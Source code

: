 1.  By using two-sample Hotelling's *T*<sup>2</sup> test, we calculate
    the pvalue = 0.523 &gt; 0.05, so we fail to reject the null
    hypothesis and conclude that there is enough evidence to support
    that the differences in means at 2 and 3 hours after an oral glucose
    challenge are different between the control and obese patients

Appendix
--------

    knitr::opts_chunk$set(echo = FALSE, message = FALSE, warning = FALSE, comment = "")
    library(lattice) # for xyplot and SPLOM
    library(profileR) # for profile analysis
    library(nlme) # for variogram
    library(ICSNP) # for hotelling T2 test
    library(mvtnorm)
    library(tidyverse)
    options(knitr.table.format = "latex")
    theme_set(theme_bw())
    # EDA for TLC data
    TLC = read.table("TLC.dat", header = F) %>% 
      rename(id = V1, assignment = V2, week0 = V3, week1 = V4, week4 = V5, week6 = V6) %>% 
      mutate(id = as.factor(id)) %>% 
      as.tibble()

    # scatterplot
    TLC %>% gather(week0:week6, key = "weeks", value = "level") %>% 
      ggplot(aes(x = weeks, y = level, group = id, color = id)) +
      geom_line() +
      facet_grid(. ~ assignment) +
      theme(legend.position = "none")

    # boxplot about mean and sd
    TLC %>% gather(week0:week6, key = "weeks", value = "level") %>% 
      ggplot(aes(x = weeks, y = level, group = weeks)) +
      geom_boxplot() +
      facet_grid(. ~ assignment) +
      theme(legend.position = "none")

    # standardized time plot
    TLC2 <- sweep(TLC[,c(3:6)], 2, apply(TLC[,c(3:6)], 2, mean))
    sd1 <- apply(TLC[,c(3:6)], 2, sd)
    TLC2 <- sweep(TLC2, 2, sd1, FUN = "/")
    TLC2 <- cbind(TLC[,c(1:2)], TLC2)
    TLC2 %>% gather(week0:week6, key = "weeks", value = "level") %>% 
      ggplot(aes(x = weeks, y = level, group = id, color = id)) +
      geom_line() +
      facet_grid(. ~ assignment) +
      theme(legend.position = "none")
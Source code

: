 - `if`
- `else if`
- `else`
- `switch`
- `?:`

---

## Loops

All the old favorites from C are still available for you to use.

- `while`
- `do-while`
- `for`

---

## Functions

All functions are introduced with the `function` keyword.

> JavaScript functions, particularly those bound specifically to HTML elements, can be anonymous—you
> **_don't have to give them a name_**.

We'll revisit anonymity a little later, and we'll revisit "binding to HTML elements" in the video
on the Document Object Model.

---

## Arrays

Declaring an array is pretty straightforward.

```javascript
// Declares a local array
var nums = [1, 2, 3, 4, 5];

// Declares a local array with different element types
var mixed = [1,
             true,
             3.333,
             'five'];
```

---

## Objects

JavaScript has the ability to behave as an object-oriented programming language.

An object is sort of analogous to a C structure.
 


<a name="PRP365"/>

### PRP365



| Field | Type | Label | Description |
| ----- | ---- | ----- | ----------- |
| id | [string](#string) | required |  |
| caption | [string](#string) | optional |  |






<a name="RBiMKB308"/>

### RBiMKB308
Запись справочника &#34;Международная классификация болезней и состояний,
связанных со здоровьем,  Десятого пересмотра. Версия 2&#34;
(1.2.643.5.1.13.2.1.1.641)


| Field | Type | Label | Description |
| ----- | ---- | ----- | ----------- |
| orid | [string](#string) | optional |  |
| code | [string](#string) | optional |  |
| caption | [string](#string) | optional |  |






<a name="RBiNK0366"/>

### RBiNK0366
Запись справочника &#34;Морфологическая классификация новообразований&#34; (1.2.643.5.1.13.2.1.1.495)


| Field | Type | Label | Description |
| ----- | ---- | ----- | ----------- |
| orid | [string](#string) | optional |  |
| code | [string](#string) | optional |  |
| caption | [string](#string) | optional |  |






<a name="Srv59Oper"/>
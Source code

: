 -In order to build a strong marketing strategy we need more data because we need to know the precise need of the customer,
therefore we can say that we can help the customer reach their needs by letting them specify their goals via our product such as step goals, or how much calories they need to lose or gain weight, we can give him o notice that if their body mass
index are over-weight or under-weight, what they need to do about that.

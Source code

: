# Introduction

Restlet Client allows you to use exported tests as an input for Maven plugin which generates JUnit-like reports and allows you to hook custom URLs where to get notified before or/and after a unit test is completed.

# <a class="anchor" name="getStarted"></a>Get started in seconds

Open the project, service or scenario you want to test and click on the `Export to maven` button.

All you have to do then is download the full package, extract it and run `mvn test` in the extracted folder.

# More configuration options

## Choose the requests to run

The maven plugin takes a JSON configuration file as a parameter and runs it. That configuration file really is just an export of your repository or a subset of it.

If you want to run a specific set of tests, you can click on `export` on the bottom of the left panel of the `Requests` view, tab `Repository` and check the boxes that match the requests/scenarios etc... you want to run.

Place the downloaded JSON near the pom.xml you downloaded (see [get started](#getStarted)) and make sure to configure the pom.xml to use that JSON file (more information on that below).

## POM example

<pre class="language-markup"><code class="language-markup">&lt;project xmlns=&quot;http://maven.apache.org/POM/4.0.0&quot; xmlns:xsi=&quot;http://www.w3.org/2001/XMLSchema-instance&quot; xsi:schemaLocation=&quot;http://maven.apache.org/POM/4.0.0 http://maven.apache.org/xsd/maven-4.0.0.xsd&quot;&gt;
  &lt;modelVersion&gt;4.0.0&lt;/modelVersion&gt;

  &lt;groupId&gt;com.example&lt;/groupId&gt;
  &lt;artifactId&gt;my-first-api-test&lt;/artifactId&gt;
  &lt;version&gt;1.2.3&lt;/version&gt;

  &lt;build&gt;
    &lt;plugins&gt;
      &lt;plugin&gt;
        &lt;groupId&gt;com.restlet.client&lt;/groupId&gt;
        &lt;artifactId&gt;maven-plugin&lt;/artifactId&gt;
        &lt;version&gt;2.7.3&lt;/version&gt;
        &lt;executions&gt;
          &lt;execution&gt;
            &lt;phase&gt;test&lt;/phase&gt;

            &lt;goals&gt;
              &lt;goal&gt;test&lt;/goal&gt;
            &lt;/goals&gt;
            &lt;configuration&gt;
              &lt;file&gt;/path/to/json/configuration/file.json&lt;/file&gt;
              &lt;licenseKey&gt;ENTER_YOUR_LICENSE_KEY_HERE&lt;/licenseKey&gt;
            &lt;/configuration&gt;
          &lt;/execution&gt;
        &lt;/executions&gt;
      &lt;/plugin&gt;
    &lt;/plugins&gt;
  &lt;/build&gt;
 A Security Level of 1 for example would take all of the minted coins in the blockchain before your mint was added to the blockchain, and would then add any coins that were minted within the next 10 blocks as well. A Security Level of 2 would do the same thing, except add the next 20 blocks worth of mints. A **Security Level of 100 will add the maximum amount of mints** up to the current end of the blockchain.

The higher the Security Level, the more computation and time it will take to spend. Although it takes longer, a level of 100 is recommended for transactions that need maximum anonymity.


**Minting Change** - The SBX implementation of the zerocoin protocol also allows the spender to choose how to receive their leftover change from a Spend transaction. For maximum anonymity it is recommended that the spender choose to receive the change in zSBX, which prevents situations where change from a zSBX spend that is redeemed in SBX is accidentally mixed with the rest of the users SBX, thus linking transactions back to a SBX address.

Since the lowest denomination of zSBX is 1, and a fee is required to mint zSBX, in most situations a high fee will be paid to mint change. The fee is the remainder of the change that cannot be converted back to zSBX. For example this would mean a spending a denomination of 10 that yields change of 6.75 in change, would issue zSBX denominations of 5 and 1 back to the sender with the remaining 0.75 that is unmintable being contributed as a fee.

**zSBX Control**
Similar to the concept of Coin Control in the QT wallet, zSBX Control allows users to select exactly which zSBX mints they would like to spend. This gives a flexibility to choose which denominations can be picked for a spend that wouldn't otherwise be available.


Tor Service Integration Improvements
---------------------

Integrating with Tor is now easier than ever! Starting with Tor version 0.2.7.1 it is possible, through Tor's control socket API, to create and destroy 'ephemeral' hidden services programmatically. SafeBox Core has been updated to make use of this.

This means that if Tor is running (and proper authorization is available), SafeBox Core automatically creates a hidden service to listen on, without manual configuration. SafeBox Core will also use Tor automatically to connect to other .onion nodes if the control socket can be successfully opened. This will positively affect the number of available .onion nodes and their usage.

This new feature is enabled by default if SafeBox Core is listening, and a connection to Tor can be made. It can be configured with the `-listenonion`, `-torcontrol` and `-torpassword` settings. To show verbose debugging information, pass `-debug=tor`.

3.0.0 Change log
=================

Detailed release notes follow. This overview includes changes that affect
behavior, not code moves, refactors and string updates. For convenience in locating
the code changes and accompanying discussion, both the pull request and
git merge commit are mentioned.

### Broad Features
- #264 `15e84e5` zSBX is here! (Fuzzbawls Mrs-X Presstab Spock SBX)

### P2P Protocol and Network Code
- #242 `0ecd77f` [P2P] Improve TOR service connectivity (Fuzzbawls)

· · ·

Everything from the first line of the records through the line containing "TLC2 <- sweep(TLC2, 2, sd1, FUN" is to be set down exactly, while later lines are left out.

Source code

: 1.  By using two-sample Hotelling's *T*<sup>2</sup> test, we calculate
    the pvalue = 0.523 &gt; 0.05, so we fail to reject the null
    hypothesis and conclude that there is enough evidence to support
    that the differences in means at 2 and 3 hours after an oral glucose
    challenge are different between the control and obese patients

Appendix
--------

    knitr::opts_chunk$set(echo = FALSE, message = FALSE, warning = FALSE, comment = "")
    library(lattice) # for xyplot and SPLOM
    library(profileR) # for profile analysis
    library(nlme) # for variogram
    library(ICSNP) # for hotelling T2 test
    library(mvtnorm)
    library(tidyverse)
    options(knitr.table.format = "latex")
    theme_set(theme_bw())
    # EDA for TLC data
    TLC = read.table("TLC.dat", header = F) %>% 
      rename(id = V1, assignment = V2, week0 = V3, week1 = V4, week4 = V5, week6 = V6) %>% 
      mutate(id = as.factor(id)) %>% 
      as.tibble()

    # scatterplot
    TLC %>% gather(week0:week6, key = "weeks", value = "level") %>% 
      ggplot(aes(x = weeks, y = level, group = id, color = id)) +
      geom_line() +
      facet_grid(. ~ assignment) +
      theme(legend.position = "none")

    # boxplot about mean and sd
    TLC %>% gather(week0:week6, key = "weeks", value = "level") %>% 
      ggplot(aes(x = weeks, y = level, group = weeks)) +
      geom_boxplot() +
      facet_grid(. ~ assignment) +
      theme(legend.position = "none")

    # standardized time plot
    TLC2 <- sweep(TLC[,c(3:6)], 2, apply(TLC[,c(3:6)], 2, mean))
    sd1 <- apply(TLC[,c(3:6)], 2, sd)
    TLC2 <- sweep(TLC2, 2, sd1, FUN = "/")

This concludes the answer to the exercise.